Biochemical aspects of a serine protease from Caesalpinia echinata Lam. (Brazilwood) seeds: a potential tool to access the mobilization of seed storage proteins

Abstract

Several proteins have been isolated from seeds of leguminous, but this is the first report that a protease was obtained from seeds of Caesalpinia echinata Lam., a tree belonging to the Fabaceae family. This enzyme was purified to homogeneity by hydrophobic interaction and anion exchange chromatographies and gel filtration. This 61-kDa serine protease (CeSP) hydrolyses H-D-prolyl-L-phenylalanyl-L-arginine-p-nitroanilide (K(m) 55.7 μM) in an optimum pH of 7.1, and this activity is effectively retained until 50 °C. CeSP remained stable in the presence of kosmotropic anions (PO(4) (3-), SO(4) (2-), and CH(3)COO(-)) or chaotropic cations (K(+) and Na(+)). It is strongly inhibited by TLCK, a serine protease inhibitor, but not by E-64, EDTA or pepstatin A. The characteristics of the purified enzyme allowed us to classify it as a serine protease.

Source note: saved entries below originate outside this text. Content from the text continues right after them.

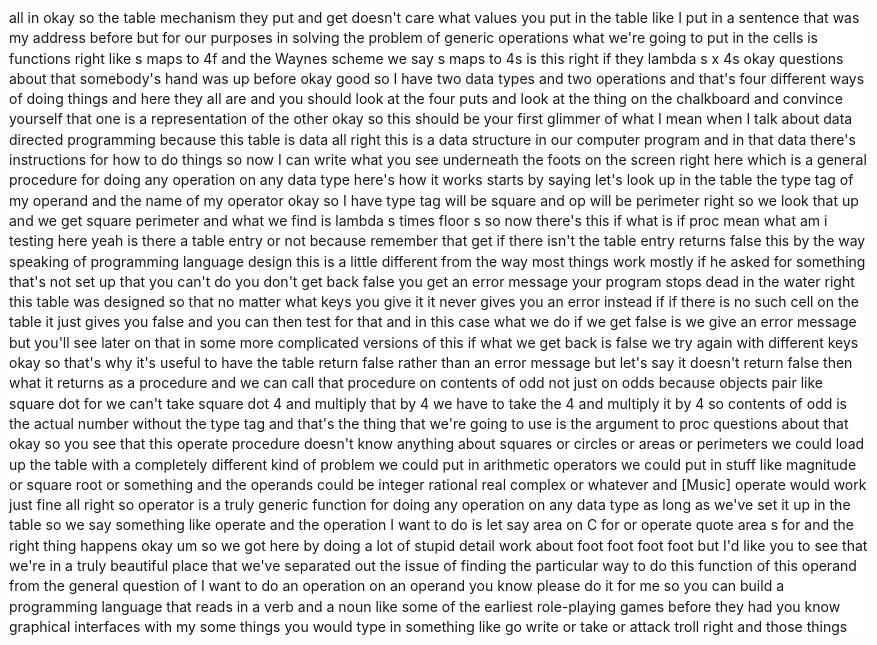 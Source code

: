 all in
okay so the table mechanism they put and get
doesn't care what values you put in the table like I put in a sentence that was
my address before but for our purposes in solving the problem of generic
operations what we're going to put in the cells is functions right like s maps
to 4f and the Waynes scheme we say s maps to 4s is this right if they lambda
s x 4s okay questions about that somebody's hand was up before okay good
so I have two data types and two operations and that's four different
ways of doing things and here they all are and you should look at the four puts and
look at the thing on the chalkboard and convince yourself that one is a
representation of the other okay so this
should be your first glimmer of what I mean when I talk about data directed programming because this table is data
all right this is a data structure in our computer program and in that data
there's instructions for how to do things so now I can write what you see
underneath the foots on the screen right here which is a general procedure for
doing any operation on any data type here's how it works
starts by saying let's look up in the
table the type tag of my operand and the
name of my operator okay so I have type tag will be square and op will be
perimeter right so we look that up and we get
square perimeter and what we find is lambda s times floor s so now there's
this if what is if proc mean what am i
testing here yeah is there a table entry
or not because remember that get if there isn't the table entry returns
false this by the way speaking of programming language design this is a
little different from the way most things work mostly if he asked for something that's not set up that you
can't do you don't get back false you get an error message your program stops
dead in the water right this table was
designed so that no matter what keys you give it it never gives you an error
instead if if there is no such cell on the table it just gives you false and
you can then test for that and in this case what we do if we get false is we
give an error message but you'll see later on that in some more complicated versions of this if what we get back is
false we try again with different keys
okay so that's why it's useful to have the table return false rather than an
error message but let's say it doesn't return false then what it returns as a procedure and we can call that procedure
on contents of odd not just on odds because objects pair like square dot for
we can't take square dot 4 and multiply that by 4 we have to take the 4 and
multiply it by 4 so contents of odd is the actual number without the type tag
and that's the thing that we're going to use is the argument to proc questions
about that
okay so you see that this operate procedure doesn't know anything about
squares or circles or areas or perimeters we could load up the table with a completely different kind of
problem we could put in arithmetic operators we could put in stuff like magnitude or square root or something
and the operands could be integer rational real complex or whatever and
[Music] operate would work just fine all right
so operator is a truly generic function for doing any operation on any data type
as long as we've set it up in the table so we say something like operate and the
operation I want to do is let say area on C for or operate quote area s for and
the right thing happens okay
um so we got here by doing a lot of stupid detail work about foot foot foot
foot but I'd like you to see that we're in a truly beautiful place that we've
separated out the issue of finding the
particular way to do this function of this operand from the general question
of I want to do an operation on an operand you know please do it for me so
you can build a programming language that reads in a verb and a noun like
some of the earliest role-playing games before they had you know graphical
interfaces with my some things you would type in something like go write or take
or attack troll right and those things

The role of CeSP in the seeds cannot be assigned yet but is possible to infer that it is involved in the mobilization of seed storage proteins.

Figure 1

Elution profile of CeSP purification. (a) Hydrophobic interaction chromatography, where a Hitrap Phenyl column was equilibrated with 50 mM phosphate buffer, pH 7.0, 1.0 M (NH₄)₂SO₄, and proteins were eluted with (NH₄)₂SO₄ (0.95, 0.25, and 0.13 M). (b) Anion exchange chromatography, where a Resource Q column was equilibrated with 50 mM Tris buffer, pH 7.5, and proteins were eluted with a linear NaCl (0 to 0.50 M) gradient. (c) Gel filtration, where a Superdex 75 column was equilibrated with 50 mM phosphate buffer, pH 7.0, 0.15 M NaCl, and proteins were eluted in the same buffer. Inset: molecular masses as function of protein elution. Standard proteins: BSA (67.0 kDa), ovalbumin (43.0 kDa), chymotrypsinogen A (25.0 kDa) and ribonuclease A (13.7 kDa). All fractions were monitored by the absorbance at 280 nm (●) and enzymatic activity (°).

Figure 2

SDS-PAGE of CeSP. Gel 12%. Lane 1: molecular mass markers: myosin (200 kDa), β-galactosidase (126 kDa), bovine albumin (82.0 kDa), carbonic anhydrase (38.7 kDa), soybean trypsin inhibitor (32.0 kDa), and lysozyme (17.3 kDa). Lane 2: purified CeSP (50 μg), under reducing conditions.

Figure 3

Effect of pH and temperature on the CeSP activity. (a) Optimum pH for the protease activity was determined in the H-D-Pro-Phe-Arg-pNA hydrolysis in 50 mM acetate/borate/phosphate buffer in the pH range of 2.0 to 11.5 for 20 min at 37°C. (b) For thermal stability studies, CeSP was kept in Tris buffer pH 7.1 for 30 min at different temperatures (20–60°C). Then, enzyme activity in the H-D-Pro-Phe-Arg-pNA hydrolysis was determined at 37°C in the same buffer.

Figure 4

Salt influence on CeSP activity. Hydrolysis of H-D-Pro-Phe-Arg-pNA by CeSP was determined in absence or presence of (a) NaCl (●), NaBr (■), NaI (▲), Na₂SO₄ (◊), NaH₂PO₄ (°), and NaC₂H₃O₂ (♦); (b) KCl (●), NaCl (♦), NH₄Cl (°), MgCl₂ (□), and CaCl₂ (■).